Miller & Walker Creeks Need Your Help Sept. 24th

Posted by admin on September 5th, 2008
September 24, 2008
7:00 pmto8:30 pm
Stream basin steward Dennis Clark prepares to cut invasive weeds from Miller Creek. Photo Courtesy King County Parks.

Dennis Clark prepares to cut invasive weeds from Miller Creek. Photo Courtesy King Co. Parks.

Both Miller Creek and Walker Creek flow through the area, and both creeks are in need of your help.

An ad-hoc committee aimed at monitoring and studying both creeks is forming, and its inaugural workshop is scheduled for Wed., Sept. 24, from 7pm – 8:30pm at the Burien Community Center, Classroom 5, located at 425 S.W. 144th Street (map below).

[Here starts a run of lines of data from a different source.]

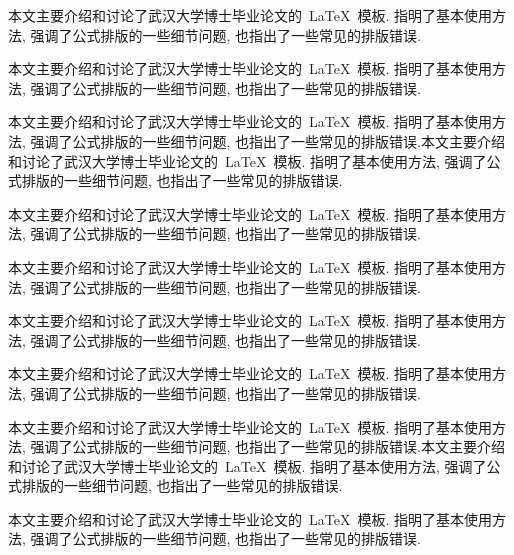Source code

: 
%

\begin{cnabstract}
本文主要介绍和讨论了武汉大学博士毕业论文的~\LaTeX~模板.
指明了基本使用方法, 强调了公式排版的一些细节问题, 也指出了一些常见的排版错误.

本文主要介绍和讨论了武汉大学博士毕业论文的~\LaTeX~模板.
指明了基本使用方法, 强调了公式排版的一些细节问题, 也指出了一些常见的排版错误.

本文主要介绍和讨论了武汉大学博士毕业论文的~\LaTeX~模板.
指明了基本使用方法, 强调了公式排版的一些细节问题, 也指出了一些常见的排版错误.本文主要介绍和讨论了武汉大学博士毕业论文的~\LaTeX~模板.
指明了基本使用方法, 强调了公式排版的一些细节问题, 也指出了一些常见的排版错误.

本文主要介绍和讨论了武汉大学博士毕业论文的~\LaTeX~模板.
指明了基本使用方法, 强调了公式排版的一些细节问题, 也指出了一些常见的排版错误.

本文主要介绍和讨论了武汉大学博士毕业论文的~\LaTeX~模板.
指明了基本使用方法, 强调了公式排版的一些细节问题, 也指出了一些常见的排版错误.

本文主要介绍和讨论了武汉大学博士毕业论文的~\LaTeX~模板.
指明了基本使用方法, 强调了公式排版的一些细节问题, 也指出了一些常见的排版错误.

本文主要介绍和讨论了武汉大学博士毕业论文的~\LaTeX~模板.
指明了基本使用方法, 强调了公式排版的一些细节问题, 也指出了一些常见的排版错误.

本文主要介绍和讨论了武汉大学博士毕业论文的~\LaTeX~模板.
指明了基本使用方法, 强调了公式排版的一些细节问题, 也指出了一些常见的排版错误.本文主要介绍和讨论了武汉大学博士毕业论文的~\LaTeX~模板.
指明了基本使用方法, 强调了公式排版的一些细节问题, 也指出了一些常见的排版错误.


本文主要介绍和讨论了武汉大学博士毕业论文的~\LaTeX~模板.
指明了基本使用方法, 强调了公式排版的一些细节问题, 也指出了一些常见的排版错误.


\end{cnabstract}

At this workshop, participants will learn the answers to some of the following questions, and help provide answers to some other questions:

  • How do we know about water quality, water quantity, and habitat conditions in Miller and Walker Creeks?
  • What monitoring has been done in recent years?
  • What monitoring is necessary to allow for analysis of trends?
  • Can we better coordinate existing monitoring?
  • What additional monitoring would we like to do in the future?
  • And how are we going to use all the data that have been and will be collected? Five years from now, will monitoring give us the information we need to evaluate the health of these stream basins and make good decisions about future projects, programs, and policies?

Improving monitoring of water quality, water quantity, and habitat conditions is recommended in the Executive Proposed Miller and Walker Creeks Basin Plan. This workshop is intended to kick off an ad hoc committee effort to answer the questions listed above. Answering these questions will help everyone take better care of the land and water in the Miller and Walker Creek basins (basin boundary map).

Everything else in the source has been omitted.